Debt management pros and cons

Sometimes, debt can be difficult to keep track of, and before you know it, it could become unmanageable.

A debt management plan could allow you to make just one affordable monthly payment that reflects your circumstances, allowing you to bring your finances back under control.

It is important to understand, though, that a debt management plan won’t be suitable for everyone – so to help you see if one could be right for you, you may want to take a look at the following advantages and disadvantages of debt management.

Pros

• You could lower your monthly outgoings and make just one monthly payment on a debt management plan (to the debt management company that would then distribute funds among your creditors). The payment you make will be based on what you can realistically afford today – not what you could afford when you took on your debts in the first place.

• Debt management plans can be flexible. This means that if your situation was to change once the plan was in progress, and that meant you could no longer afford your payments, your debt management representative might be able to speak to your creditors and ask them to accept a different monthly payment amount that reflects your new circumstances.

Cons

• Your unsecured creditors aren’t obliged to accept any new repayment terms. However, if they think that accepting them is the best way to get their money back, they are likely to agree.

• You may be in debt for longer as you are repaying smaller amounts each month. What’s more, the interest could cost you more overall, as you are repaying your debt over a longer timeframe (although your creditors may agree to freeze interest).

What is debt consolidation?

Debt consolidation occurs when people run into financial hardship or are trying to gain more favourable interest rates or lower repayments on existing debts. It consists of applying for a single loan to pay off a number of other debts. This can be beneficial as there will be only one repayment to a creditor as opposed to two or more and better interest rates can be granted as well as lower monthly repayments.

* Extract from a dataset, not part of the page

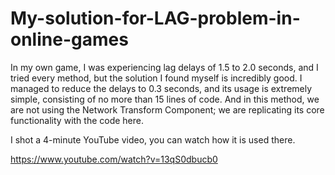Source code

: # My-solution-for-LAG-problem-in-online-games

In my own game, I was experiencing lag delays of 1.5 to 2.0 seconds, and I tried every method, but the solution I found myself is incredibly good. I managed to reduce the delays to 0.3 seconds, and its usage is extremely simple, consisting of no more than 15 lines of code. And in this method, we are not using the Network Transform Component; we are replicating its core functionality with the code here.

I shot a 4-minute YouTube video, you can watch how it is used there.

https://www.youtube.com/watch?v=13qS0dbucb0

Debt consolidation can mean a number of unsecured loans or credit combined into another unsecured loan or credit agreement; however it is more often moved to a secured loan offset against the individual’s assets such as a property which serves as collateral. If the new credit agreement is secure then this often results in a lower interest rate than if unsecured as the lenders risks are lowered, however the assets will then become at risk if the repayment agreement is not adhered to.

When a person is paying off credit with high interest rates, for example across multiple credit cards, then debt consolidation could be a viable resolution. This is simply because credit cards and other similar forms of credit such as store cards hold a very high interest rate in comparison to a bank loan, whether secured or not.